Both the risks and hardships that jockeys face on a daily basis to ensure that we all have a sport to follow and enjoy have been brought into sharp relief by events over the weekend, as racing hopes for some positive news on Graham Lee after his fall as the stalls opened for a race at Newcastle on Friday evening.
The Injured Jockeys Fund said in a statement on Sunday that Lee, a Grand National-winning rider over jumps before a successful switch to ride on the Flat, had “suffered an unstable cervical fracture causing damage to the spinal cord, as well as damage to blood vessels in the mid-cervical region.”
The statement continued: “He remains in ITU with respiratory support at the Royal Victoria infirmary hospital in Newcastle, but it has been possible to reduce his sedation.
“This is a very serious injury and at this early time, it is not possible to predict the extent of long-term recovery.”
Lee’s injury is a reminder that risk is a constant companion for all jockeys, while the news a day earlier that Luca Morgan, the champion conditional over jumps last season, has retired from the saddle at just 22 years of age highlighted the daily struggle that many riders endure against the needle on the weighing room scales.

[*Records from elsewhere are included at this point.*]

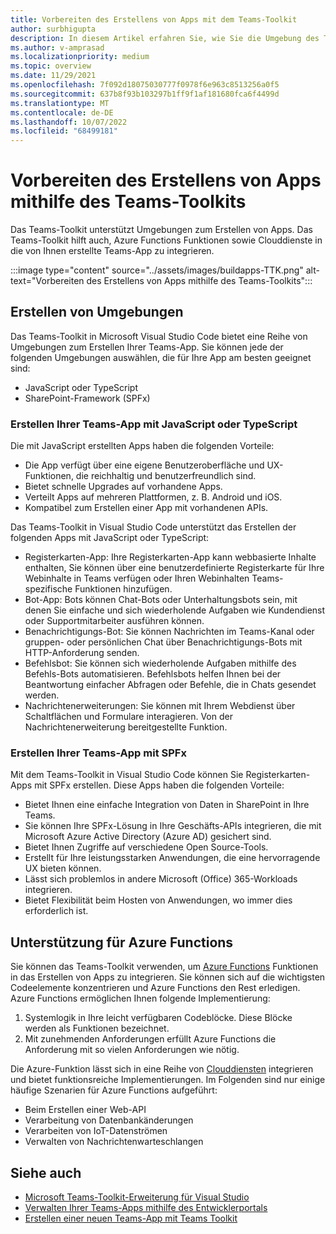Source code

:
```yaml
---
title: Vorbereiten des Erstellens von Apps mit dem Teams-Toolkit
author: surbhigupta
description: In diesem Artikel erfahren Sie, wie Sie die Umgebung des Teams-Toolkits erstellen und die App im Entwicklerportal verwalten.
ms.author: v-amprasad
ms.localizationpriority: medium
ms.topic: overview
ms.date: 11/29/2021
ms.openlocfilehash: 7f092d18075030777f0978f6e963c8513256a0f5
ms.sourcegitcommit: 637b8f93b103297b1ff9f1af181680fca6f4499d
ms.translationtype: MT
ms.contentlocale: de-DE
ms.lasthandoff: 10/07/2022
ms.locfileid: "68499181"
---
```

# <a name="prepare-to-build-apps-using-teams-toolkit"></a>Vorbereiten des Erstellens von Apps mithilfe des Teams-Toolkits

Das Teams-Toolkit unterstützt Umgebungen zum Erstellen von Apps. Das Teams-Toolkit hilft auch, Azure Functions Funktionen sowie Clouddienste in die von Ihnen erstellte Teams-App zu integrieren.

:::image type="content" source="../assets/images/buildapps-TTK.png" alt-text="Vorbereiten des Erstellens von Apps mithilfe des Teams-Toolkits":::

## <a name="build-environments"></a>Erstellen von Umgebungen

Das Teams-Toolkit in Microsoft Visual Studio Code bietet eine Reihe von Umgebungen zum Erstellen Ihrer Teams-App. Sie können jede der folgenden Umgebungen auswählen, die für Ihre App am besten geeignet sind:

* JavaScript oder TypeScript
* SharePoint-Framework (SPFx)

### <a name="create-your-teams-app-using-javascript-or-typescript"></a>Erstellen Ihrer Teams-App mit JavaScript oder TypeScript

Die mit JavaScript erstellten Apps haben die folgenden Vorteile:

* Die App verfügt über eine eigene Benutzeroberfläche und UX-Funktionen, die reichhaltig und benutzerfreundlich sind.
* Bietet schnelle Upgrades auf vorhandene Apps.
* Verteilt Apps auf mehreren Plattformen, z. B. Android und iOS.
* Kompatibel zum Erstellen einer App mit vorhandenen APIs.

Das Teams-Toolkit in Visual Studio Code unterstützt das Erstellen der folgenden Apps mit JavaScript oder TypeScript:

* Registerkarten-App: Ihre Registerkarten-App kann webbasierte Inhalte enthalten, Sie können über eine benutzerdefinierte Registerkarte für Ihre Webinhalte in Teams verfügen oder Ihren Webinhalten Teams-spezifische Funktionen hinzufügen.
* Bot-App: Bots können Chat-Bots oder Unterhaltungsbots sein, mit denen Sie einfache und sich wiederholende Aufgaben wie Kundendienst oder Supportmitarbeiter ausführen können.
* Benachrichtigungs-Bot: Sie können Nachrichten im Teams-Kanal oder gruppen- oder persönlichen Chat über Benachrichtigungs-Bots mit HTTP-Anforderung senden.
* Befehlsbot: Sie können sich wiederholende Aufgaben mithilfe des Befehls-Bots automatisieren. Befehlsbots helfen Ihnen bei der Beantwortung einfacher Abfragen oder Befehle, die in Chats gesendet werden.
* Nachrichtenerweiterungen: Sie können mit Ihrem Webdienst über Schaltflächen und Formulare interagieren. Von der Nachrichtenerweiterung bereitgestellte Funktion.

### <a name="create-your-teams-app-using-spfx"></a>Erstellen Ihrer Teams-App mit SPFx

Mit dem Teams-Toolkit in Visual Studio Code können Sie Registerkarten-Apps mit SPFx erstellen. Diese Apps haben die folgenden Vorteile:

* Bietet Ihnen eine einfache Integration von Daten in SharePoint in Ihre Teams.
* Sie können Ihre SPFx-Lösung in Ihre Geschäfts-APIs integrieren, die mit Microsoft Azure Active Directory (Azure AD) gesichert sind.
* Bietet Ihnen Zugriffe auf verschiedene Open Source-Tools.
* Erstellt für Ihre leistungsstarken Anwendungen, die eine hervorragende UX bieten können.
* Lässt sich problemlos in andere Microsoft (Office) 365-Workloads integrieren.
* Bietet Flexibilität beim Hosten von Anwendungen, wo immer dies erforderlich ist.

## <a name="support-for-azure-functions"></a>Unterstützung für Azure Functions

Sie können das Teams-Toolkit verwenden, um [Azure Functions](/azure/azure-functions/functions-overview) Funktionen in das Erstellen von Apps zu integrieren. Sie können sich auf die wichtigsten Codeelemente konzentrieren und Azure Functions den Rest erledigen.
Azure Functions ermöglichen Ihnen folgende Implementierung:

1. Systemlogik in Ihre leicht verfügbaren Codeblöcke. Diese Blöcke werden als Funktionen bezeichnet.
1. Mit zunehmenden Anforderungen erfüllt Azure Functions die Anforderung mit so vielen Anforderungen wie nötig.

Die Azure-Funktion lässt sich in eine Reihe von [Clouddiensten](add-resource.md#types-of-cloud-resources) integrieren und bietet funktionsreiche Implementierungen. Im Folgenden sind nur einige häufige Szenarien für Azure Functions aufgeführt:

* Beim Erstellen einer Web-API
* Verarbeitung von Datenbankänderungen
* Verarbeiten von IoT-Datenströmen
* Verwalten von Nachrichtenwarteschlangen

## <a name="see-also"></a>Siehe auch

* [Microsoft Teams-Toolkit-Erweiterung für Visual Studio](visual-studio-overview.md)
* [Verwalten Ihrer Teams-Apps mithilfe des Entwicklerportals](../concepts/build-and-test/teams-developer-portal.md)
* [Erstellen einer neuen Teams-App mit Teams Toolkit](create-new-project.md)
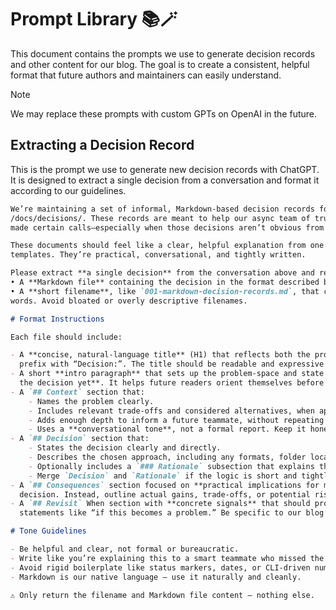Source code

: # Prompt Library 📚🪄

This document contains the prompts we use to generate decision records and other content for our blog. The goal is to
create a consistent, helpful format that future authors and maintainers can easily understand.

> [!NOTE]
> We may replace these prompts with custom GPTs on OpenAI in the future.

## Extracting a Decision Record

This is the prompt we use to generate new decision records with ChatGPT. It is designed to extract a single decision
from a conversation and format it according to our guidelines.

```markdown
We’re maintaining a set of informal, Markdown-based decision records for our Hugo blog project, stored under
/docs/decisions/. These records are meant to help our async team of trusted, tech-savvy authors understand **why** we
made certain calls—especially when those decisions aren’t obvious from the repo itself.

These documents should feel like a clear, helpful explanation from one teammate to another—not like bureaucratic
templates. They’re practical, conversational, and tightly written.

Please extract **a single decision** from the conversation above and return the following:
• A **Markdown file** containing the decision in the format described below.
• A **short filename**, like `001-markdown-decision-records.md`, that captures the essence of the decision in just a few
words. Avoid bloated or overly descriptive filenames.

# Format Instructions

Each file should include:

- A **concise, natural-language title** (H1) that reflects both the problem-space and the chosen approach. Do **not**
  prefix with “Decision:”. The title should be readable and expressive on its own.
- A short **intro paragraph** that sets up the problem-space and state of mind behind the decision, **without stating
  the decision yet**. It helps future readers orient themselves before diving into details.
- A `## Context` section that:
    - Names the problem clearly.
    - Includes relevant trade-offs and considered alternatives, when applicable.
    - Adds enough depth to inform a future teammate, without repeating anything or introducing bloat.
    - Uses a **conversational tone**, not a formal report. Keep it honest and grounded in our actual workflow.
- A `## Decision` section that:
    - States the decision clearly and directly.
    - Describes the chosen approach, including any formats, folder locations, or expectations.
    - Optionally includes a `### Rationale` subsection that explains the reasoning and rejected paths.
    - Merge `Decision` and `Rationale` if the logic is short and tightly connected.
- A `## Consequences` section focused on **practical implications for maintainers or authors**. Do not just restate the
  decision. Instead, outline actual gains, trade-offs, or potential risks to look out for.
- A `## Revisit` When section with **concrete signals** that should prompt re-evaluation. Avoid obvious or generic
  statements like “if this becomes a problem.” Be specific to our blog’s needs and workflow.

# Tone Guidelines

- Be helpful and clear, not formal or bureaucratic.
- Write like you’re explaining this to a smart teammate who missed the meeting.
- Avoid rigid boilerplate like status markers, dates, or CLI-driven numbering schemes.
- Markdown is our native language — use it naturally and cleanly.

⚠️ Only return the filename and Markdown file content — nothing else.
```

Morgan added his name to a roll of honour that includes Harry Cobden, Sam Twiston-Davies and Brian Hughes when he secured the conditionals’ title in the spring, but told the Racing Post last week that his body paid the price.

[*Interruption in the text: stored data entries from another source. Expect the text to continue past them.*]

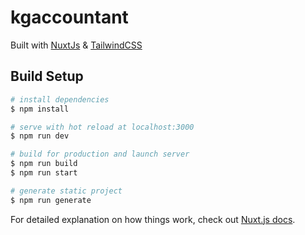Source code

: # kgaccountant

Built with [NuxtJs](https://nuxtjs.org) & [TailwindCSS](https://tailwindcss.com)

## Build Setup

```bash
# install dependencies
$ npm install

# serve with hot reload at localhost:3000
$ npm run dev

# build for production and launch server
$ npm run build
$ npm run start

# generate static project
$ npm run generate
```

For detailed explanation on how things work, check out [Nuxt.js docs](https://nuxtjs.org).
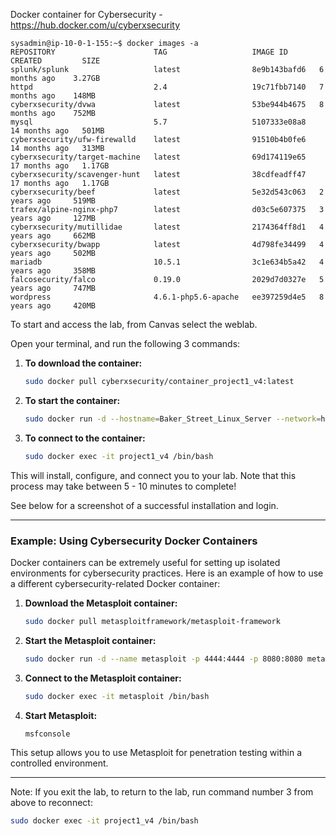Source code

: 
Docker container for Cybersecurity - https://hub.docker.com/u/cyberxsecurity

```
sysadmin@ip-10-0-1-155:~$ docker images -a
REPOSITORY                      TAG                   IMAGE ID       CREATED         SIZE
splunk/splunk                   latest                8e9b143bafd6   6 months ago    3.27GB
httpd                           2.4                   19c71fbb7140   7 months ago    148MB
cyberxsecurity/dvwa             latest                53be944b4675   8 months ago    752MB
mysql                           5.7                   5107333e08a8   14 months ago   501MB
cyberxsecurity/ufw-firewalld    latest                91510b4b0fe6   14 months ago   313MB
cyberxsecurity/target-machine   latest                69d174119e65   17 months ago   1.17GB
cyberxsecurity/scavenger-hunt   latest                38cdfeadff47   17 months ago   1.17GB
cyberxsecurity/beef             latest                5e32d543c063   2 years ago     519MB
trafex/alpine-nginx-php7        latest                d03c5e607375   3 years ago     127MB
cyberxsecurity/mutillidae       latest                2174364ff8d1   4 years ago     662MB
cyberxsecurity/bwapp            latest                4d798fe34499   4 years ago     502MB
mariadb                         10.5.1                3c1e634b5a42   4 years ago     358MB
falcosecurity/falco             0.19.0                2029d7d0327e   5 years ago     747MB
wordpress                       4.6.1-php5.6-apache   ee397259d4e5   8 years ago     420MB
```


To start and access the lab, from Canvas select the weblab.

Open your terminal, and run the following 3 commands:

1. **To download the container:**
    ```sh
    sudo docker pull cyberxsecurity/container_project1_v4:latest
    ```

2. **To start the container:**
    ```sh
    sudo docker run -d --hostname=Baker_Street_Linux_Server --network=host --name project1_v4 cyberxsecurity/container_project1_v4:latest
    ```

3. **To connect to the container:**
    ```sh
    sudo docker exec -it project1_v4 /bin/bash
    ```

This will install, configure, and connect you to your lab. Note that this process may take between 5 - 10 minutes to complete!

See below for a screenshot of a successful installation and login.

---

### Example: Using Cybersecurity Docker Containers

Docker containers can be extremely useful for setting up isolated environments for cybersecurity practices. Here is an example of how to use a different cybersecurity-related Docker container:

1. **Download the Metasploit container:**
    ```sh
    sudo docker pull metasploitframework/metasploit-framework
    ```

2. **Start the Metasploit container:**
    ```sh
    sudo docker run -d --name metasploit -p 4444:4444 -p 8080:8080 metasploitframework/metasploit-framework
    ```

3. **Connect to the Metasploit container:**
    ```sh
    sudo docker exec -it metasploit /bin/bash
    ```

4. **Start Metasploit:**
    ```sh
    msfconsole
    ```

This setup allows you to use Metasploit for penetration testing within a controlled environment.

---

Note: If you exit the lab, to return to the lab, run command number 3 from above to reconnect:

```sh
sudo docker exec -it project1_v4 /bin/bash
```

“After [the last day of the season at] Sandown [in April], I had a week off and went to Tenerife with my family,” Morgan said. “I didn’t eat like crazy and I was trying to mind it because I knew I had rides waiting for me, but I got back and weighed myself and I had 17lb to lose in two days.”
Morgan then suffered a foot injury and though he was using the facilities at Oaksey House in Lambourn to work his way back to fitness, “the weight came off but not enough.” He added: “I just couldn’t see myself being able to do it any longer. It’s not healthy, I’m not a healthy person at the moment and my body is crying out for help.”
The maintenance of a talented, dedicated and healthy population of riders is an issue of existential importance for the sport, and while we often think of struggles with the scales as primarily a problem for Flat jockeys, Morgan’s experience clearly suggests otherwise. His lowest normal riding weight was 10st 9lb and he is 5ft 11in (180cm) tall, which is above the average for a 22-year-old but hardly exceptional, and scarcely any taller than Tony McCoy, the most successful jockey in National Hunt history.
In his younger days in particular, McCoy sometimes wasted all the way down to 10st 1lb, and the ghostly pallor that his skin would assume when he did so was disturbing, to say the least. Morgan, it seems, has reached the conclusion that in his case, the possible rewards of a jump jockey’s life are not worth the inevitable sacrifices, and shown considerable courage and maturity to do so. Those characteristics should serve him well if, or when, he pursues a career as a trainer at some point in the future.
An increasing number of riders under both codes, though, are likely to face similar forks in the road, and at earlier stages of their careers, at time goes on.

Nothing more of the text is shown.